SUPPLIED RECORDS:
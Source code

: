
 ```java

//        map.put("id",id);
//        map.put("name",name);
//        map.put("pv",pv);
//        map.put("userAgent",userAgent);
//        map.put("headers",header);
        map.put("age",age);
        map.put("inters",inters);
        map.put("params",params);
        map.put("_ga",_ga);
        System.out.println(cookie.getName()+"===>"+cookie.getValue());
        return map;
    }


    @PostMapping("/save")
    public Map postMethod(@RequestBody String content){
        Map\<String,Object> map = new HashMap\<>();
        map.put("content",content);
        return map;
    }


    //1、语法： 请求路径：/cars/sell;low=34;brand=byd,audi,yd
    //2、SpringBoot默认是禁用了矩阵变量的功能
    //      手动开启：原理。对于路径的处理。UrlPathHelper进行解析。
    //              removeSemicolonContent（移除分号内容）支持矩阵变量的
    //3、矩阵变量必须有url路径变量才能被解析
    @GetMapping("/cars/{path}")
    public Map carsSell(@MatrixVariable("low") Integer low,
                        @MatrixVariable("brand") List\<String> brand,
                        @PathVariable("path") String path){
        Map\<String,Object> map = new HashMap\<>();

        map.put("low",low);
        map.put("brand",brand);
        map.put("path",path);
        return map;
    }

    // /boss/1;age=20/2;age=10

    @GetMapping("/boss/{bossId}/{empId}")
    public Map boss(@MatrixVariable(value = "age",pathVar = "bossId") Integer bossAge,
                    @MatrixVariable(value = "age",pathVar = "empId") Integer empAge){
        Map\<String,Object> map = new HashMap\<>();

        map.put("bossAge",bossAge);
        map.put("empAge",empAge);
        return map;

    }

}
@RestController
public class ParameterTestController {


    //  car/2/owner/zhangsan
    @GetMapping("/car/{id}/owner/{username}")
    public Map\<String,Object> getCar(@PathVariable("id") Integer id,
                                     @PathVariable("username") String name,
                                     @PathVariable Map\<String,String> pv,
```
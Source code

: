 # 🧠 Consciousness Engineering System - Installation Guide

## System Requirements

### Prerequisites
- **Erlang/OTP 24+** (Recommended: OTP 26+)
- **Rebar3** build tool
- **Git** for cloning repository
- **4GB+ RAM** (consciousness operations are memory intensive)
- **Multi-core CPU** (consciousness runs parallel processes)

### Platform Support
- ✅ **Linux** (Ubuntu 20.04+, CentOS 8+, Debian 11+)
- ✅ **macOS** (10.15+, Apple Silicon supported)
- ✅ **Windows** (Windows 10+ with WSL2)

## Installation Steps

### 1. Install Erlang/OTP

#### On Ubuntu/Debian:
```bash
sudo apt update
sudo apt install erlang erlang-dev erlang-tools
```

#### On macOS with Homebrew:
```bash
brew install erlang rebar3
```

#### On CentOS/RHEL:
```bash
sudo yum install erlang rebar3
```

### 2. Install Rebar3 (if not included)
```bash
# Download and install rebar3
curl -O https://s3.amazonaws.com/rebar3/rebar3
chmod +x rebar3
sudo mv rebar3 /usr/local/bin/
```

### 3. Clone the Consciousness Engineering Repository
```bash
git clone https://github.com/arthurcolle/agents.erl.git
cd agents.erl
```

TO DO:
All the lines above need to be retyped exactly, with nothing left out.

RESULT OF THE EXERCISE:
Source code

:
 ```java

//        map.put("id",id);
//        map.put("name",name);
//        map.put("pv",pv);
//        map.put("userAgent",userAgent);
//        map.put("headers",header);
        map.put("age",age);
        map.put("inters",inters);
        map.put("params",params);
        map.put("_ga",_ga);
        System.out.println(cookie.getName()+"===>"+cookie.getValue());
        return map;
    }


    @PostMapping("/save")
    public Map postMethod(@RequestBody String content){
        Map\<String,Object> map = new HashMap\<>();
        map.put("content",content);
        return map;
    }


    //1、语法： 请求路径：/cars/sell;low=34;brand=byd,audi,yd
    //2、SpringBoot默认是禁用了矩阵变量的功能
    //      手动开启：原理。对于路径的处理。UrlPathHelper进行解析。
    //              removeSemicolonContent（移除分号内容）支持矩阵变量的
    //3、矩阵变量必须有url路径变量才能被解析
    @GetMapping("/cars/{path}")
    public Map carsSell(@MatrixVariable("low") Integer low,
                        @MatrixVariable("brand") List\<String> brand,
                        @PathVariable("path") String path){
        Map\<String,Object> map = new HashMap\<>();

        map.put("low",low);
        map.put("brand",brand);
        map.put("path",path);
        return map;
    }

    // /boss/1;age=20/2;age=10

    @GetMapping("/boss/{bossId}/{empId}")
    public Map boss(@MatrixVariable(value = "age",pathVar = "bossId") Integer bossAge,
                    @MatrixVariable(value = "age",pathVar = "empId") Integer empAge){
        Map\<String,Object> map = new HashMap\<>();

        map.put("bossAge",bossAge);
        map.put("empAge",empAge);
        return map;

    }

}
@RestController
public class ParameterTestController {


    //  car/2/owner/zhangsan
    @GetMapping("/car/{id}/owner/{username}")
    public Map\<String,Object> getCar(@PathVariable("id") Integer id,
                                     @PathVariable("username") String name,
                                     @PathVariable Map\<String,String> pv,
```
Source code

: # 🧠 Consciousness Engineering System - Installation Guide

## System Requirements

### Prerequisites
- **Erlang/OTP 24+** (Recommended: OTP 26+)
- **Rebar3** build tool
- **Git** for cloning repository
- **4GB+ RAM** (consciousness operations are memory intensive)
- **Multi-core CPU** (consciousness runs parallel processes)

### Platform Support
- ✅ **Linux** (Ubuntu 20.04+, CentOS 8+, Debian 11+)
- ✅ **macOS** (10.15+, Apple Silicon supported)
- ✅ **Windows** (Windows 10+ with WSL2)

## Installation Steps

### 1. Install Erlang/OTP

#### On Ubuntu/Debian:
```bash
sudo apt update
sudo apt install erlang erlang-dev erlang-tools
```

#### On macOS with Homebrew:
```bash
brew install erlang rebar3
```

#### On CentOS/RHEL:
```bash
sudo yum install erlang rebar3
```

### 2. Install Rebar3 (if not included)
```bash
# Download and install rebar3
curl -O https://s3.amazonaws.com/rebar3/rebar3
chmod +x rebar3
sudo mv rebar3 /usr/local/bin/
```

### 3. Clone the Consciousness Engineering Repository
```bash
git clone https://github.com/arthurcolle/agents.erl.git
cd agents.erl
```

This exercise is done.